Le comportement de Denis Baupin est évidemment immonde. Il illustre les dérives que l’hyper-professionnalisation de la politique permet. Beaucoup de nos dirigeants se considèrent comme au-dessus des lois et protégés par une impunité pénale à presque toute épreuve. Leur sédimentation dans le microcosme politico-médiatique les coupe de notre réalité ordinaire, dont le premier principe est celui de la responsabilité à assumer dans les actes délictueux.

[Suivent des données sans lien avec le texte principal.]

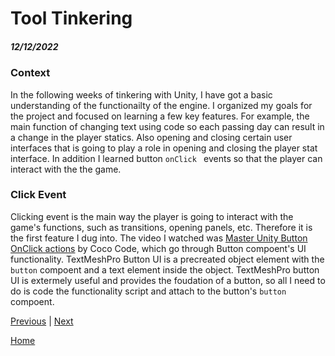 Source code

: # Tool Tinkering
##### 12/12/2022

### Context

In the following weeks of tinkering with Unity, I have got a basic understanding of the functionailty of the engine. I organized my goals for the project and focused on learning a few key features. For example, the main function of changing text using code so each passing day can result in a change in the player statics. Also opening and closing certain user interfaces that is going to play a role in opening and closing the player stat interface. In addition I learned button `onClick ` events so that the player can interact with the the game. 

### Click Event

Clicking event is the main way the player is going to interact with the game's functions, such as transitions, opening panels, etc. Therefore it is the first feature I dug into. The video I watched was [Master Unity Button OnClick actions](https://www.youtube.com/watch?v=Ky-bzQFxV2U&t=522s&ab_channel=CocoCode) by Coco Code, which go through Button compoent's UI functionality. TextMeshPro Button UI is a precreated object element with the `button` compoent and a text element inside the object. TextMeshPro button UI is extermely useful and provides the foudation of a button, so all I need to do is code the functionality script and attach to the button's `button` compoent. 









[Previous](entry01.md) | [Next](entry03.md)

[Home](../README.md)
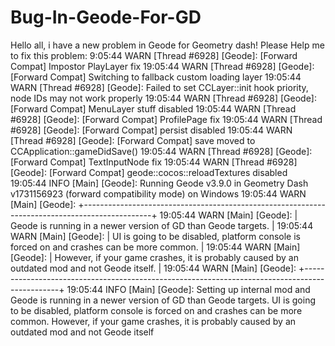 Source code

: # Bug-In-Geode-For-GD
Hello all, i have a new problem in Geode for Geometry dash! Please Help me to fix this problem:
9:05:44 WARN  [Thread #6928] [Geode]: [Forward Compat] Impostor PlayLayer fix
19:05:44 WARN  [Thread #6928] [Geode]: [Forward Compat] Switching to fallback custom loading layer
19:05:44 WARN  [Thread #6928] [Geode]: Failed to set CCLayer::init hook priority, node IDs may not work properly
19:05:44 WARN  [Thread #6928] [Geode]: [Forward Compat] MenuLayer stuff disabled
19:05:44 WARN  [Thread #6928] [Geode]: [Forward Compat] ProfilePage fix
19:05:44 WARN  [Thread #6928] [Geode]: [Forward Compat] persist disabled
19:05:44 WARN  [Thread #6928] [Geode]: [Forward Compat] save moved to CCApplication::gameDidSave()
19:05:44 WARN  [Thread #6928] [Geode]: [Forward Compat] TextInputNode fix
19:05:44 WARN  [Thread #6928] [Geode]: [Forward Compat] geode::cocos::reloadTextures disabled
19:05:44 INFO  [Main] [Geode]: Running Geode v3.9.0 in Geometry Dash v1731156923 (forward compatibility mode) on Windows
19:05:44 WARN  [Main] [Geode]: +-----------------------------------------------------------------------------------------------+
19:05:44 WARN  [Main] [Geode]: | Geode is running in a newer version of GD than Geode targets.                                 |
19:05:44 WARN  [Main] [Geode]: | UI is going to be disabled, platform console is forced on and crashes can be more common.     |
19:05:44 WARN  [Main] [Geode]: | However, if your game crashes, it is probably caused by an outdated mod and not Geode itself. |
19:05:44 WARN  [Main] [Geode]: +-----------------------------------------------------------------------------------------------+
19:05:44 INFO  [Main] [Geode]: Setting up internal mod
and
Geode is running in a newer version of GD than Geode targets. UI is going to be disabled, platform console is forced on and crashes can be more common. However, if your game crashes, it is probably caused by an  outdated mod and not Geode itself
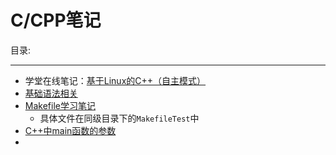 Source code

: # C/CPP笔记



目录:

---

- 学堂在线笔记：[基于Linux的C++（自主模式）](http://www.xuetangx.com/courses/course-v1:TsinghuaX+20740084X+sp/about)
- [基础语法相关](基础语法相关.md)
- [Makefile学习笔记](Makefile学习笔记.md)  
  - 具体文件在同级目录下的`MakefileTest`中
- [C++中main函数的参数](C++中main函数的参数.md)
- 

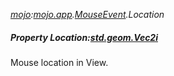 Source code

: _[mojo](../../modules/mojo/mojo-module.md):[mojo.app](../../modules/mojo/mojo-app.md).[MouseEvent](../../modules/mojo/mojo-app-mouseevent.md).Location_
##### Property Location:[std.geom.Vec2i](../../modules/std/std-geom-vec2i.md)
Mouse location in View.
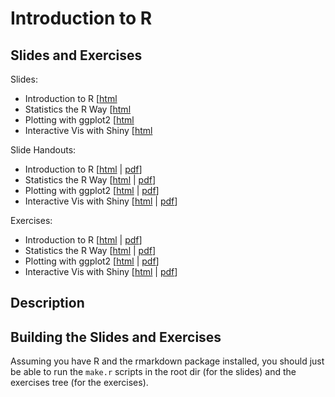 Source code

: # Introduction to R


## Slides and Exercises

Slides: 

* Introduction to R           [[html](http://htmlpreview.github.com/?https://github.com/wrathematics/2015SFSURworkshop/blob/master/01-R.html)
* Statistics the R Way        [[html](http://htmlpreview.github.com/?https://github.com/wrathematics/2015SFSURworkshop/blob/master/02-stats.html)
* Plotting with ggplot2       [[html](http://htmlpreview.github.com/?https://github.com/wrathematics/2015SFSURworkshop/blob/master/03-ggplot2.html)
* Interactive Vis with Shiny  [[html](http://htmlpreview.github.com/?https://github.com/wrathematics/2015SFSURworkshop/blob/master/04-shiny.html)


Slide Handouts: 

* Introduction to R           [[html](http://htmlpreview.github.com/?https://github.com/wrathematics/2015SFSURworkshop/blob/master/01-R_handout.html)       | [pdf](https://github.com/wrathematics/2015hpcRworkshop/blob/master/01-R_handout.pdf?raw=true)] 
* Statistics the R Way        [[html](http://htmlpreview.github.com/?https://github.com/wrathematics/2015SFSURworkshop/blob/master/02-stats_handout.html)   | [pdf](https://github.com/wrathematics/2015hpcRworkshop/blob/master/02-stats_handout.pdf?raw=true)] 
* Plotting with ggplot2       [[html](http://htmlpreview.github.com/?https://github.com/wrathematics/2015SFSURworkshop/blob/master/03-ggplot2_handout.html) | [pdf](https://github.com/wrathematics/2015hpcRworkshop/blob/master/03-ggplot2_handout.pdf?raw=true)]
* Interactive Vis with Shiny  [[html](http://htmlpreview.github.com/?https://github.com/wrathematics/2015SFSURworkshop/blob/master/04-shiny_handout.html)   | [pdf](https://github.com/wrathematics/2015hpcRworkshop/blob/master/04-shiny_handout.pdf?raw=true)]


Exercises:

* Introduction to R           [[html](http://htmlpreview.github.com/?https://github.com/wrathematics/2015SFSURworkshop/blob/master/exercises/01-R.html)       | [pdf](https://github.com/wrathematics/2015hpcRworkshop/blob/master/exercises/01-R.pdf?raw=true)] 
* Statistics the R Way        [[html](http://htmlpreview.github.com/?https://github.com/wrathematics/2015SFSURworkshop/blob/master/exercises/02-stats.html)   | [pdf](https://github.com/wrathematics/2015hpcRworkshop/blob/master/exercises/02-stats.pdf?raw=true)] 
* Plotting with ggplot2       [[html](http://htmlpreview.github.com/?https://github.com/wrathematics/2015SFSURworkshop/blob/master/exercises/03-ggplot2.html) | [pdf](https://github.com/wrathematics/2015hpcRworkshop/blob/master/exercises/03-ggplot2.pdf?raw=true)]
* Interactive Vis with Shiny  [[html](http://htmlpreview.github.com/?https://github.com/wrathematics/2015SFSURworkshop/blob/master/exercises/04-shiny.html)   | [pdf](https://github.com/wrathematics/2015hpcRworkshop/blob/master/exercises/04-shiny.pdf?raw=true)]

## Description



## Building the Slides and Exercises

Assuming you have R and the rmarkdown package installed, you should
just be able to run the `make.r` scripts in the root dir (for the
slides) and the exercises tree (for the exercises).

Baupin victime d’un règlement de comptes
Dans l’affaire Baupin, il est évident que le bonhomme est plus sanctionné pour avoir imaginé que sa misérable petite personne, devenue vice-présidente de l’Assemblée Nationale, pouvait exister et prospérer en dehors du système particratique qui l’a fabriquée, que pour ses agissements sexuels proprement dits. Tant qu’il restait dans la coquille protectrice du parti sous la bannière duquel il a fait carrière et dont il retirait des émoluments confortables, rien ne pouvait lui arriver. Il a suffi que sa femme devienne ministre en quittant son poste, au prix d’un superbe reniement, et que lui quitte les rangs de son parti, pour que tous ses anciens amis s’en donnent à cœur joie sur les horreurs qu’on lui prête, sans plus aucun bénéfice de la présomption d’innocence :
Le message est clair : tant que tu sers le système qui t’a fait élire (même chez les Verts, c’est comme ça !), tu es protégé. Dès que tu t’en affranchis, tu plonges !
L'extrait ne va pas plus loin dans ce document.